Records from a data collection
================

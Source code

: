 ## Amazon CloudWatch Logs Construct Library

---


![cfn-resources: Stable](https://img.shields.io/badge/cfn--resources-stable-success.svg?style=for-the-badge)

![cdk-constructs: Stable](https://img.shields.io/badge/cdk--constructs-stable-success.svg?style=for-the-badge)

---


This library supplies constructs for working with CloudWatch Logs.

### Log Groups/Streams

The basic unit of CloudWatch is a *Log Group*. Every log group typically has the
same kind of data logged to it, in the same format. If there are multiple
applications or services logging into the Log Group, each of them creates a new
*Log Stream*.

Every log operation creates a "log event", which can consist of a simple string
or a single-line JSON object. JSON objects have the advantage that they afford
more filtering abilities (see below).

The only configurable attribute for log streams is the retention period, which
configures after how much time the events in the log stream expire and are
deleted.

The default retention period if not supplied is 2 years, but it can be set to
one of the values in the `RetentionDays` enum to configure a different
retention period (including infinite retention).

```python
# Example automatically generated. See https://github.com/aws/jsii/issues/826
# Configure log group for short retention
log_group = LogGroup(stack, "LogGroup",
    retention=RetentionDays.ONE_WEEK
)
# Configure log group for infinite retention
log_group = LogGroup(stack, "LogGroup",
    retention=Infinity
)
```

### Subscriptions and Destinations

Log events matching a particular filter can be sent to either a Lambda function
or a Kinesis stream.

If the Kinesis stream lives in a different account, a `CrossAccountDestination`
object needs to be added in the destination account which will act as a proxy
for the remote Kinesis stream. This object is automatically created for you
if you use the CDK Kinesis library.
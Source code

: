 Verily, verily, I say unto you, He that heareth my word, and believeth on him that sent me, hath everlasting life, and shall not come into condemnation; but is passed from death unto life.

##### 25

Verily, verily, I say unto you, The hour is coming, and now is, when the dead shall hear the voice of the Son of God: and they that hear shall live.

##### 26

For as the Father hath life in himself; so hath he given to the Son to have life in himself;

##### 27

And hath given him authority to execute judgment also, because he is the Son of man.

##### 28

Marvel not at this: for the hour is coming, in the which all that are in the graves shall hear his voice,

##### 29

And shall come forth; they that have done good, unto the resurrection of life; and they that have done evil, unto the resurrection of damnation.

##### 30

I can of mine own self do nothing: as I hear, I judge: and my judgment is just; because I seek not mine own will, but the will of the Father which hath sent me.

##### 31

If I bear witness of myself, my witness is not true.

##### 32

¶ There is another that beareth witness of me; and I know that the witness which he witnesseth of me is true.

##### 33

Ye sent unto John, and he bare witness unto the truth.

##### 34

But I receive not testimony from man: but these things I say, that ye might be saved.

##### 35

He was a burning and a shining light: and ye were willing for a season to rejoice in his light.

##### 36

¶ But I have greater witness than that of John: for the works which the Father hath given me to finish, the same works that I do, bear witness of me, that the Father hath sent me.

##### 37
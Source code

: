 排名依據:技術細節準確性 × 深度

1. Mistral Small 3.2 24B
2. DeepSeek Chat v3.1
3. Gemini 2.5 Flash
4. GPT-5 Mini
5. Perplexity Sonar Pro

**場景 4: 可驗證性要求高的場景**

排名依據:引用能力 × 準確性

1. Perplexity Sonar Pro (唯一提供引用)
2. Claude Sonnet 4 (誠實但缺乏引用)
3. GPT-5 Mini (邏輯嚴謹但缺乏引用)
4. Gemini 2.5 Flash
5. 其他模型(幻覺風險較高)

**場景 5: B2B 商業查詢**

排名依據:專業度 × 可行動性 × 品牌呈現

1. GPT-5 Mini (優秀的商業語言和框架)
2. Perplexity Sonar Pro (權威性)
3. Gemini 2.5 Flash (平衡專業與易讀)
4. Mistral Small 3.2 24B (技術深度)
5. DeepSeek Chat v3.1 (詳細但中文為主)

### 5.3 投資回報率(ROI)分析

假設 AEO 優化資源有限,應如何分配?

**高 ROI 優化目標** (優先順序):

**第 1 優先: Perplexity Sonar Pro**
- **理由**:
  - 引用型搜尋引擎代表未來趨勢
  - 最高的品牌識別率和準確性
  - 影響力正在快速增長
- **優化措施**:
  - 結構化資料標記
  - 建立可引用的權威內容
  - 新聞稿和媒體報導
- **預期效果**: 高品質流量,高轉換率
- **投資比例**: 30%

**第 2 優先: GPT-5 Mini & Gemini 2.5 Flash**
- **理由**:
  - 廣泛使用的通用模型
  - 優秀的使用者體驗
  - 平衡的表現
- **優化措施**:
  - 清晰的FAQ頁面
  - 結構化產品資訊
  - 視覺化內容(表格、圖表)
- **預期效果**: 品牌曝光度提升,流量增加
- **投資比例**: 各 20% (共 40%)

================

• Brief: Copy all data exactly, start to finish.

• Result of this exercise:
Source code

: ## Amazon CloudWatch Logs Construct Library

---


![cfn-resources: Stable](https://img.shields.io/badge/cfn--resources-stable-success.svg?style=for-the-badge)

![cdk-constructs: Stable](https://img.shields.io/badge/cdk--constructs-stable-success.svg?style=for-the-badge)

---


This library supplies constructs for working with CloudWatch Logs.

### Log Groups/Streams

The basic unit of CloudWatch is a *Log Group*. Every log group typically has the
same kind of data logged to it, in the same format. If there are multiple
applications or services logging into the Log Group, each of them creates a new
*Log Stream*.

Every log operation creates a "log event", which can consist of a simple string
or a single-line JSON object. JSON objects have the advantage that they afford
more filtering abilities (see below).

The only configurable attribute for log streams is the retention period, which
configures after how much time the events in the log stream expire and are
deleted.

The default retention period if not supplied is 2 years, but it can be set to
one of the values in the `RetentionDays` enum to configure a different
retention period (including infinite retention).

```python
# Example automatically generated. See https://github.com/aws/jsii/issues/826
# Configure log group for short retention
log_group = LogGroup(stack, "LogGroup",
    retention=RetentionDays.ONE_WEEK
)
# Configure log group for infinite retention
log_group = LogGroup(stack, "LogGroup",
    retention=Infinity
)
```

### Subscriptions and Destinations

Log events matching a particular filter can be sent to either a Lambda function
or a Kinesis stream.

If the Kinesis stream lives in a different account, a `CrossAccountDestination`
object needs to be added in the destination account which will act as a proxy
for the remote Kinesis stream. This object is automatically created for you
if you use the CDK Kinesis library.
Source code

: Verily, verily, I say unto you, He that heareth my word, and believeth on him that sent me, hath everlasting life, and shall not come into condemnation; but is passed from death unto life.

##### 25

Verily, verily, I say unto you, The hour is coming, and now is, when the dead shall hear the voice of the Son of God: and they that hear shall live.

##### 26

For as the Father hath life in himself; so hath he given to the Son to have life in himself;

##### 27

And hath given him authority to execute judgment also, because he is the Son of man.

##### 28

Marvel not at this: for the hour is coming, in the which all that are in the graves shall hear his voice,

##### 29

And shall come forth; they that have done good, unto the resurrection of life; and they that have done evil, unto the resurrection of damnation.

##### 30

I can of mine own self do nothing: as I hear, I judge: and my judgment is just; because I seek not mine own will, but the will of the Father which hath sent me.

##### 31

If I bear witness of myself, my witness is not true.

##### 32

¶ There is another that beareth witness of me; and I know that the witness which he witnesseth of me is true.

##### 33

Ye sent unto John, and he bare witness unto the truth.

##### 34

But I receive not testimony from man: but these things I say, that ye might be saved.

##### 35

He was a burning and a shining light: and ye were willing for a season to rejoice in his light.

##### 36

¶ But I have greater witness than that of John: for the works which the Father hath given me to finish, the same works that I do, bear witness of me, that the Father hath sent me.

##### 37
Source code

: 排名依據:技術細節準確性 × 深度

1. Mistral Small 3.2 24B
2. DeepSeek Chat v3.1
3. Gemini 2.5 Flash
4. GPT-5 Mini
5. Perplexity Sonar Pro

**場景 4: 可驗證性要求高的場景**

排名依據:引用能力 × 準確性

1. Perplexity Sonar Pro (唯一提供引用)
2. Claude Sonnet 4 (誠實但缺乏引用)
3. GPT-5 Mini (邏輯嚴謹但缺乏引用)
4. Gemini 2.5 Flash
5. 其他模型(幻覺風險較高)

**場景 5: B2B 商業查詢**

排名依據:專業度 × 可行動性 × 品牌呈現

1. GPT-5 Mini (優秀的商業語言和框架)
2. Perplexity Sonar Pro (權威性)
3. Gemini 2.5 Flash (平衡專業與易讀)
4. Mistral Small 3.2 24B (技術深度)
5. DeepSeek Chat v3.1 (詳細但中文為主)

### 5.3 投資回報率(ROI)分析

假設 AEO 優化資源有限,應如何分配?

**高 ROI 優化目標** (優先順序):

**第 1 優先: Perplexity Sonar Pro**
- **理由**:
  - 引用型搜尋引擎代表未來趨勢
  - 最高的品牌識別率和準確性
  - 影響力正在快速增長
- **優化措施**:
  - 結構化資料標記
  - 建立可引用的權威內容
  - 新聞稿和媒體報導
- **預期效果**: 高品質流量,高轉換率
- **投資比例**: 30%

**第 2 優先: GPT-5 Mini & Gemini 2.5 Flash**
- **理由**:
  - 廣泛使用的通用模型
  - 優秀的使用者體驗
  - 平衡的表現
- **優化措施**:
  - 清晰的FAQ頁面
  - 結構化產品資訊
  - 視覺化內容(表格、圖表)
- **預期效果**: 品牌曝光度提升,流量增加
- **投資比例**: 各 20% (共 40%)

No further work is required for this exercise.